Funny that nobdy really seems to pay attention to the observation that gravity is more or less instantaneous. The earth knows where the sun is going to be 8 minutes into the future? And Pluto knows where the sun is going to be how many hours into the future? Almost like gravity seems to exist outside of time.

I wonder if gravity and time aren't the same thing?
 
Makes me think, what if you had a string that was 1,000 light years long, with a ball on the end... when you tug on the string, does the ball instantly move? (or maybe not a string, maybe a pole).

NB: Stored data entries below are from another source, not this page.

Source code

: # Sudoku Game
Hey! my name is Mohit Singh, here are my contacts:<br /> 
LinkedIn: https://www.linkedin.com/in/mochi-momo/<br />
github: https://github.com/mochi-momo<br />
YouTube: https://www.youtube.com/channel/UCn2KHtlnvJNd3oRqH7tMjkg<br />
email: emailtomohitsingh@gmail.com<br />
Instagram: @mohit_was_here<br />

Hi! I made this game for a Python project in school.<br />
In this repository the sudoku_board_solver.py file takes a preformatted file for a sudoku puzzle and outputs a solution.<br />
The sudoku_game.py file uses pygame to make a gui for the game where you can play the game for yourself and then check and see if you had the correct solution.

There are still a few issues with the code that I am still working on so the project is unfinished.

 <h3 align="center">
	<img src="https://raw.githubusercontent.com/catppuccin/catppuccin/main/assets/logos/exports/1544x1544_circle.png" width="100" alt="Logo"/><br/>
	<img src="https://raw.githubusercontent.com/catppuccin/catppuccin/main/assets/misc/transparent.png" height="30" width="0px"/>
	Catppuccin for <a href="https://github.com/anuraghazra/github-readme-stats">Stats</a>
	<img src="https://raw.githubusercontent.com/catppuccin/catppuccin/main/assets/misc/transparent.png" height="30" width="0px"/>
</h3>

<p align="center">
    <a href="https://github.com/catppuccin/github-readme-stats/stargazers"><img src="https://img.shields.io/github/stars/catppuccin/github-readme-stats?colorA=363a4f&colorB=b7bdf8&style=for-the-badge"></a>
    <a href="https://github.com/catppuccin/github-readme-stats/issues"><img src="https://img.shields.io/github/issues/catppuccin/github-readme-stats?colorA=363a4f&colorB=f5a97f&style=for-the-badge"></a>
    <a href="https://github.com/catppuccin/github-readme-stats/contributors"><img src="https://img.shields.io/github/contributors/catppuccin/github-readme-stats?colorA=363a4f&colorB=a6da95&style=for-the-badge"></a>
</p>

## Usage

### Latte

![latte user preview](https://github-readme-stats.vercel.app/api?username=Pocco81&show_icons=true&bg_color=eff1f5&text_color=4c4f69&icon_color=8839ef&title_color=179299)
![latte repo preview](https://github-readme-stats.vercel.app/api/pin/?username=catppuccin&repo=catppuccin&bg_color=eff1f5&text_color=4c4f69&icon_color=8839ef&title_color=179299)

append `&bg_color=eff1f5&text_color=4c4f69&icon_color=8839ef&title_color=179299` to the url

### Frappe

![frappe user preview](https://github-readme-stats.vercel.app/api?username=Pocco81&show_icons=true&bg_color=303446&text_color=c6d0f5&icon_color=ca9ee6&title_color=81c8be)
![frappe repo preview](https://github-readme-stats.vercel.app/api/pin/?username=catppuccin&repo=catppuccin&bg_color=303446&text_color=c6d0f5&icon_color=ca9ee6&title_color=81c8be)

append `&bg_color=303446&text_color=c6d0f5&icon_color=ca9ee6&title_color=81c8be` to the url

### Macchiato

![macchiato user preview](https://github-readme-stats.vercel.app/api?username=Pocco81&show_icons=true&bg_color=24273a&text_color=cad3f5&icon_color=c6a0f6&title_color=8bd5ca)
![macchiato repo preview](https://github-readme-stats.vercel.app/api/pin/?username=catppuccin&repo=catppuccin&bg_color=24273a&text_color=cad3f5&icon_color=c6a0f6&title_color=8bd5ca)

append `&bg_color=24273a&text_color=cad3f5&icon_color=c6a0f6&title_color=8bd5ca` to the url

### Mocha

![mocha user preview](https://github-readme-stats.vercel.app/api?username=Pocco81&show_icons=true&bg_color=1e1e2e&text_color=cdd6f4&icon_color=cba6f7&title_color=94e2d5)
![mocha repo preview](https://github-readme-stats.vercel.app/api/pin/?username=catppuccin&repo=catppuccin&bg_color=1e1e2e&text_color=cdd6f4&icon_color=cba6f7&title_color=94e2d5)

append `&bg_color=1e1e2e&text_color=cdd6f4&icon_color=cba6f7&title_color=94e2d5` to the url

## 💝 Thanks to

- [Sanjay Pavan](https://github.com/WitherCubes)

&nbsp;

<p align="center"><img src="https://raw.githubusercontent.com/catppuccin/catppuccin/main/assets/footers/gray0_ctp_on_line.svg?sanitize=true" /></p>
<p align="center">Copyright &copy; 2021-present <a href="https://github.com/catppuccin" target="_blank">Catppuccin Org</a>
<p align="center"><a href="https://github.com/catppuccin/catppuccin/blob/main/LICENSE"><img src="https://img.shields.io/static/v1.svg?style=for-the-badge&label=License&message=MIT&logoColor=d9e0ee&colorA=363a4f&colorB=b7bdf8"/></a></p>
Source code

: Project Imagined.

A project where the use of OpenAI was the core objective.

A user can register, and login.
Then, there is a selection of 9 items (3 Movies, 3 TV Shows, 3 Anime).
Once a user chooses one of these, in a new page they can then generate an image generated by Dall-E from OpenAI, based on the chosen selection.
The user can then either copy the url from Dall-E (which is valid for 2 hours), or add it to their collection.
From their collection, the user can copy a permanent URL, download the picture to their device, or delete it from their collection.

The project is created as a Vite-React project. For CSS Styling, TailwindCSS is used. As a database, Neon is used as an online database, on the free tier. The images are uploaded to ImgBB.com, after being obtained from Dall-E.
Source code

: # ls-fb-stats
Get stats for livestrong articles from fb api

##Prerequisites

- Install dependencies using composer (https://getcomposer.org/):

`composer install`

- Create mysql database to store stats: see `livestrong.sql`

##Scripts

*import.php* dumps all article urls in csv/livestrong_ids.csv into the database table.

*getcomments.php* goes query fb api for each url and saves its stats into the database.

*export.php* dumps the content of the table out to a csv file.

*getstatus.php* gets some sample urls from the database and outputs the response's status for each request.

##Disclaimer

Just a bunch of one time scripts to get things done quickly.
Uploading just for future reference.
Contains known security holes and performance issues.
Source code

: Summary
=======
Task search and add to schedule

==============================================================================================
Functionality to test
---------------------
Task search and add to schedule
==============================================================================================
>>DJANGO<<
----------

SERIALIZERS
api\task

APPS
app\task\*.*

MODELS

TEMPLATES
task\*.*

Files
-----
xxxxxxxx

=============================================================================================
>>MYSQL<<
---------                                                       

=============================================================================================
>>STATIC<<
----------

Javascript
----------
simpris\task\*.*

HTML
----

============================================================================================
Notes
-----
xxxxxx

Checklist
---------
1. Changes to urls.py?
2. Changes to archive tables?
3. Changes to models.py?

Thinking about poles, what if you got a pole that was thousands of light years long, and swung it around. Would the pole bend, as the end of the pole could exceed the speed of light? And if it bent, would it actually be bending, or would it just appear to be, and if it is not bending, where does the pole exist?
 
Russ said:
Makes me think, what if you had a string that was 1,000 light years long, with a ball on the end... when you tug on the string, does the ball instantly move? (or maybe not a string, maybe a pole).

Thinking about poles, what if you got a pole that was thousands of light years long, and swung it around. Would the pole bend, as the end of the pole could exceed the speed of light? And if it bent, would it actually be bending, or would it just appear to be, and if it is not bending, where does the pole exist?
Tugging on a string uses EM forces, and Maxwell's equations govern those. Same thing with a pole. As I understand it, EM forces are restricted to light cones. Another one of this class, is spinning a flat disc at some speed w, where the tangent velocity at the edge is c.

The interesting thing about gravity, is it doesn't seem to respect the light cones (which contradicts GR). I remember a professor of mine (one of the better ones) saying something like there's three dimensions of space and then there's time, there's the three quarks and then there's the electron, and there's the three (unified) forces and then there's gravity.